Position summary: The Cloud Operations Manager will lead operations, maintenance, and strategic management of data center and hybrid infrastructure to ensure high availability, performance, security, and compliance. This role combines hands-on infrastructure leadership, cloud migration experience, and team management to support mission-critical environments.
Quick Highlights
- Lead a technical operations team supporting on-prem, private, and hybrid cloud environments.
- Drive cloud migrations, disaster recovery, automation, and operational excellence.
- Balance vendor, budget, security, and SLA responsibilities for reliable service delivery.
Responsibilities
- Lead & develop the team: Hire, coach, schedule, and grow the data center operations staff; run performance reviews and career planning.
- Run day-to-day operations: Ensure reliable, available, and high-performing servers, storage, network, power, and cooling systems.
- Set policy & standards: Create and enforce operational procedures, security controls, and compliance standards.
- Cloud & hybrid migrations: Plan and execute cloud and hybrid integration projects (on-prem, private cloud, Azure, AWS, Microsoft 365); work with cloud services and identity integrations (Azure AD, IAM, SAML).
- Monitoring & optimization: Monitor performance, capacity, and costs; tune systems using Prometheus, Grafana, ELK/EFK, Splunk, Nagios, or SolarWinds.
- Disaster recovery & BCP: Design, test, and maintain backups and recovery plans using tools like Veeam, Commvault, or Rubrik and cloud DR where appropriate.
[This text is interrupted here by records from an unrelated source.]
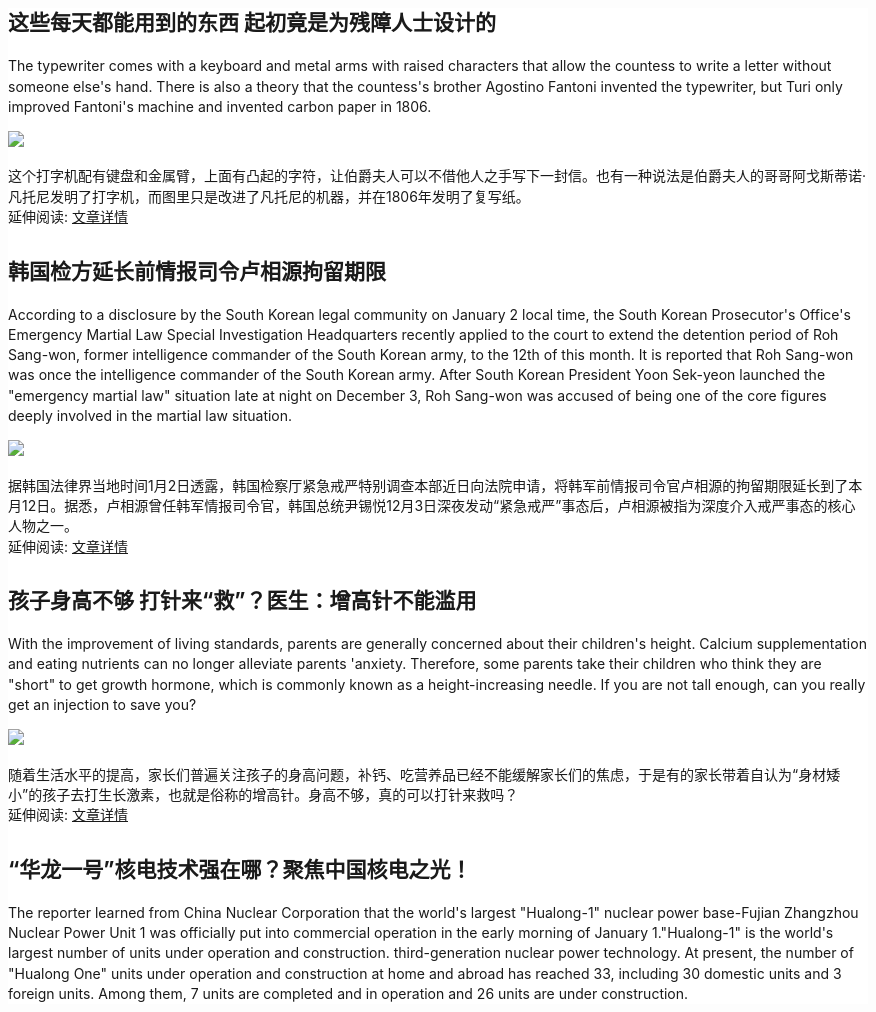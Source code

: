 <qrcode title="美国开年两起恶性事件再度引发恐袭担忧" image="https://p4.img.cctvpic.com/photoworkspace/2025/01/02/2025010222570367564.jpg" />   

## 这些每天都能用到的东西 起初竟是为残障人士设计的   
The typewriter comes with a keyboard and metal arms with raised characters that allow the countess to write a letter without someone else's hand. There is also a theory that the countess's brother Agostino Fantoni invented the typewriter, but Turi only improved Fantoni's machine and invented carbon paper in 1806.   

<img src="https://p5.img.cctvpic.com/photoworkspace/2025/01/02/2025010222480896958.jpg" />   

这个打字机配有键盘和金属臂，上面有凸起的字符，让伯爵夫人可以不借他人之手写下一封信。也有一种说法是伯爵夫人的哥哥阿戈斯蒂诺·凡托尼发明了打字机，而图里只是改进了凡托尼的机器，并在1806年发明了复写纸。   
延伸阅读: [文章详情](https://news.cctv.com/2025/01/02/ARTIoYghFDoYP6e3eqoY7xwJ250102.shtml)   

<qrcode title="这些每天都能用到的东西 起初竟是为残障人士设计的" image="https://p5.img.cctvpic.com/photoworkspace/2025/01/02/2025010222480896958.jpg" />   

## 韩国检方延长前情报司令卢相源拘留期限   
According to a disclosure by the South Korean legal community on January 2 local time, the South Korean Prosecutor's Office's Emergency Martial Law Special Investigation Headquarters recently applied to the court to extend the detention period of Roh Sang-won, former intelligence commander of the South Korean army, to the 12th of this month. It is reported that Roh Sang-won was once the intelligence commander of the South Korean army. After South Korean President Yoon Sek-yeon launched the "emergency martial law" situation late at night on December 3, Roh Sang-won was accused of being one of the core figures deeply involved in the martial law situation.   

<img src="https://p5.img.cctvpic.com/photoworkspace/2025/01/02/2025010221583927335.jpg" />   

据韩国法律界当地时间1月2日透露，韩国检察厅紧急戒严特别调查本部近日向法院申请，将韩军前情报司令官卢相源的拘留期限延长到了本月12日。据悉，卢相源曾任韩军情报司令官，韩国总统尹锡悦12月3日深夜发动“紧急戒严”事态后，卢相源被指为深度介入戒严事态的核心人物之一。   
延伸阅读: [文章详情](https://news.cctv.com/2025/01/02/ARTIpwEfMMNWVsI3hTmAMrEi250102.shtml)   

<qrcode title="韩国检方延长前情报司令卢相源拘留期限" image="https://p5.img.cctvpic.com/photoworkspace/2025/01/02/2025010221583927335.jpg" />   

## 孩子身高不够 打针来“救”？医生：增高针不能滥用   
With the improvement of living standards, parents are generally concerned about their children's height. Calcium supplementation and eating nutrients can no longer alleviate parents 'anxiety. Therefore, some parents take their children who think they are "short" to get growth hormone, which is commonly known as a height-increasing needle. If you are not tall enough, can you really get an injection to save you?   

<img src="https://p3.img.cctvpic.com/photoworkspace/2025/01/02/2025010221541745463.jpg" />   

随着生活水平的提高，家长们普遍关注孩子的身高问题，补钙、吃营养品已经不能缓解家长们的焦虑，于是有的家长带着自认为“身材矮小”的孩子去打生长激素，也就是俗称的增高针。身高不够，真的可以打针来救吗？   
延伸阅读: [文章详情](https://news.cctv.com/2025/01/02/ARTIOy02Vi3yoc8KYovTVhMR250102.shtml)   

<qrcode title="孩子身高不够 打针来“救”？医生：增高针不能滥用" image="https://p3.img.cctvpic.com/photoworkspace/2025/01/02/2025010221541745463.jpg" />   

## “华龙一号”核电技术强在哪？聚焦中国核电之光！   
The reporter learned from China Nuclear Corporation that the world's largest "Hualong-1" nuclear power base-Fujian Zhangzhou Nuclear Power Unit 1 was officially put into commercial operation in the early morning of January 1."Hualong-1" is the world's largest number of units under operation and construction. third-generation nuclear power technology. At present, the number of "Hualong One" units under operation and construction at home and abroad has reached 33, including 30 domestic units and 3 foreign units. Among them, 7 units are completed and in operation and 26 units are under construction.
- Procurement & asset lifecycle: Manage hardware procurement, installations, upgrades, decommissioning, and vendor coordination; experience with HPE, Dell EMC, NetApp, Pure Storage, and DCIM tools is beneficial.
- Vendor, budget & SLA management: Oversee vendor relationships, contracts, budgets, and SLAs to deliver cost-effective, reliable services.
- Security & compliance: Implement controls and collaborate with security teams on segmentation, firewalls (Palo Alto, Check Point), IAM, and endpoint protections.
- Automation & IaC: Drive automation to improve consistency and efficiency using Terraform, Ansible, Puppet, or Chef and integrate operational CI/CD where useful (Jenkins, GitLab CI).
- Virtualization & containers: Manage virtualization and container strategies (VMware vSphere, Hyper-V, KVM, Nutanix, Docker, Kubernetes EKS/AKS/GKE) and workload lifecycle.
- Networking & load balancing: Ensure resilient network architecture with Cisco, Juniper, Arista and load balancers (F5, HAProxy); manage SAN/NAS protocols (Fibre Channel, iSCSI, NFS, SMB).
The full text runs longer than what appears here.